Newsweek has put together a map, below, to show the best and worst states to be a teacher in 2025.
The best states for teachers are Virginia, Utah, Washington, New York and Illinois, according to a new analysis by WalletHub, a personal finance website. The worst states are South Dakota, New Hampshire, Maine, Montana and Hawaii.
Why It Matters
Research shows that teaching is among the lowest-paid jobs requiring a college degree, with average teacher salaries failing to keep up with inflation. Many teachers have cited low pay as a major reason they are leaving the profession.
What To Know
To determine the “teacher-friendliest” states in the United States, WalletHub compared all 50 states and the District of Columbia on two dozen metrics graded on a 100-point scale in two categories: Opportunity & Competition and Academic & Work Environment.
Important metrics determining the top states for teachers included ones about pay, job security, quality of the school system and teacher turnover rates. Some metrics—including ones about the average starting salary for teachers and teachers’ income growth potential—were assigned a heavier weight.
Virginia is best state for teachers, according to WalletHub’s ranking, despite ranking 14th in the nation for the average starting salary for teachers ($47,466) and 21st for the average teacher salary in general ($64,691) because educators “can end up seeing big gains throughout the course of their careers” and demand for teachers is also growing. The state also offers teachers tenure after just three years.

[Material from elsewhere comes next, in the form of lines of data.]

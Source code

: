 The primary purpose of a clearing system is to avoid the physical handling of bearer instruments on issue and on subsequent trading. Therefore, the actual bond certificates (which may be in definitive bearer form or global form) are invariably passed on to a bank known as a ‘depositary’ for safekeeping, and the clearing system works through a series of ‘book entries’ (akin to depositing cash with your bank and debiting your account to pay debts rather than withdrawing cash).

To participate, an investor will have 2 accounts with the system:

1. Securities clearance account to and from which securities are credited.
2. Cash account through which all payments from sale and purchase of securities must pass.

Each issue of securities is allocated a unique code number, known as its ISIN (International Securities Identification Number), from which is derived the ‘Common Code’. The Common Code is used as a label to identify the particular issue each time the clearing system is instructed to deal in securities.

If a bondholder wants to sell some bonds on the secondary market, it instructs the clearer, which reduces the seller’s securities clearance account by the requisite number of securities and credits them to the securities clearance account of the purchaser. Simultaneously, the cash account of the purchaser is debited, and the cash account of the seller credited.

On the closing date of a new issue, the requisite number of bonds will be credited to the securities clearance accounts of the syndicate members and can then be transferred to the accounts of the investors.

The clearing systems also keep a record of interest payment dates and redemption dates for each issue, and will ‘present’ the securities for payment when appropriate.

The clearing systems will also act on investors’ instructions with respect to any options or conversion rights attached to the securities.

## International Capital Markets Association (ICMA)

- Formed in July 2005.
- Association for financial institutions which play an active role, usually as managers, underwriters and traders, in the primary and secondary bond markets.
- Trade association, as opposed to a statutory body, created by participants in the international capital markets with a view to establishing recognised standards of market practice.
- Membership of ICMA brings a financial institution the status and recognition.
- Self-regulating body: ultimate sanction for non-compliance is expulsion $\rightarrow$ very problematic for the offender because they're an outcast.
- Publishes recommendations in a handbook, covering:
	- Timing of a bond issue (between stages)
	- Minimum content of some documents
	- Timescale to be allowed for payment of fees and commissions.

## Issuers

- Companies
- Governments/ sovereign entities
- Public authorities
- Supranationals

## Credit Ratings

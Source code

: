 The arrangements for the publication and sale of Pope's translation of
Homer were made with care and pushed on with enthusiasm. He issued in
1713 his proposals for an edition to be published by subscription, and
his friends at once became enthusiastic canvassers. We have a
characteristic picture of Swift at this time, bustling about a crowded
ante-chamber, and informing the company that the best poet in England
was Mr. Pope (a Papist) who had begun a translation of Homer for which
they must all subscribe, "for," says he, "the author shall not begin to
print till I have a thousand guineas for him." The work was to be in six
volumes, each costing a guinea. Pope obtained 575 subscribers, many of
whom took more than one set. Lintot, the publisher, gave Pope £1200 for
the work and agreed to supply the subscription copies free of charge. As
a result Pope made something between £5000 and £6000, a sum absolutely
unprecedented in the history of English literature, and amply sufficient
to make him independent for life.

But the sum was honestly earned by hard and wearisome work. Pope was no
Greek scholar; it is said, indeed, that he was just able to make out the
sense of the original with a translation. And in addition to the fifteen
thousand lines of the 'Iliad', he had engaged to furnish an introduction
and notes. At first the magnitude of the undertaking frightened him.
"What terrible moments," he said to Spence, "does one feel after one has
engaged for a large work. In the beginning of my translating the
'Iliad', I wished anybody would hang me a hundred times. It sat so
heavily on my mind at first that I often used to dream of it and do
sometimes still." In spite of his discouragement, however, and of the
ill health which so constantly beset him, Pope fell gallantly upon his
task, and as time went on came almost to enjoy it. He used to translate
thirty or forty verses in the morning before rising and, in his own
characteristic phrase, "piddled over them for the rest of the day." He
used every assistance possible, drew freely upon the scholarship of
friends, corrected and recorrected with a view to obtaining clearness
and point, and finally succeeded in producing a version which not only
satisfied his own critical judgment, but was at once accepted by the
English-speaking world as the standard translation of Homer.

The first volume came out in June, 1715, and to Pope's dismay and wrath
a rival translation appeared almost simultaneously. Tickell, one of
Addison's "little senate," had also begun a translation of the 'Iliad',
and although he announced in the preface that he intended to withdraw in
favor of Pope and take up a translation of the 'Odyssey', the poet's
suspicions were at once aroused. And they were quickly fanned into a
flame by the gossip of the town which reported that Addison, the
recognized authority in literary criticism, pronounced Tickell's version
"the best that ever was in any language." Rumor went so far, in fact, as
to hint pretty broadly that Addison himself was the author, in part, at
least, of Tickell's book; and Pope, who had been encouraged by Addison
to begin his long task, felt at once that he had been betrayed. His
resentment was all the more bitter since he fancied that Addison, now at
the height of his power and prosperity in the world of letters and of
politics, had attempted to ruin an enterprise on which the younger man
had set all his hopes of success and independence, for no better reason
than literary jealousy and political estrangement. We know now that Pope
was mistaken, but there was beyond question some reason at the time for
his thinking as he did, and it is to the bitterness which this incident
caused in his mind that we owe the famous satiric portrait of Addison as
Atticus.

The analysis determined that Utah had the second-highest average annual starting salary after adjusting for the cost of living and that teachers there had the second-best 10-year change in salaries, with incomes increasing by 50 percent over the past decade.
Washington, which ranked third, saw the best change in teacher salaries over the past decade, with an increase of more than 75 percent, according to the analysis. The state has the second-highest average annual salary after adjusting for the cost of living, at $79,744 and the fourth-highest average starting salary at $50,369.
According to WalletHub’s ranking, the top 20 states for teachers in 2025 are:
1. Virginia
2. Utah
3. Washington
4. New York
5. Illinois
6. Maryland
7. Georgia
8. Minnesota
9. Massachusetts
10. California
11. New Jersey
12. Connecticut
13. Indiana
14. Florida
15. Arizona
16. Pennsylvania
17. Delaware
18. Mississippi
19. Idaho
20. Kentucky
The worst 20 states for teachers in 2025, per WalletHub:
1. Hawaii
2. Montana
3. Maine
4. New Hampshire
5. South Dakota
6. Wyoming
7. Alaska
8. Missouri
9. Iowa
10. Rhode Island
11. Ohio
12. Nebraska
13. Tennessee
14. Louisiana
15. New Mexico
16. West Virginia
17. Kansas
18. District of Columbia
19. Nevada
20. North Dakota
What People Are Saying
Chip Lupo, a WalletHub analyst, said: “Despite having one of the most crucial jobs in America—educating the next generation—teachers are often underpaid and underappreciated.
“The states that make a teaching career the most rewarding are those that compensate educators well, invest heavily in educational resources, pass laws that improve school-system quality, and provide supportive conditions that lead to low turnover.”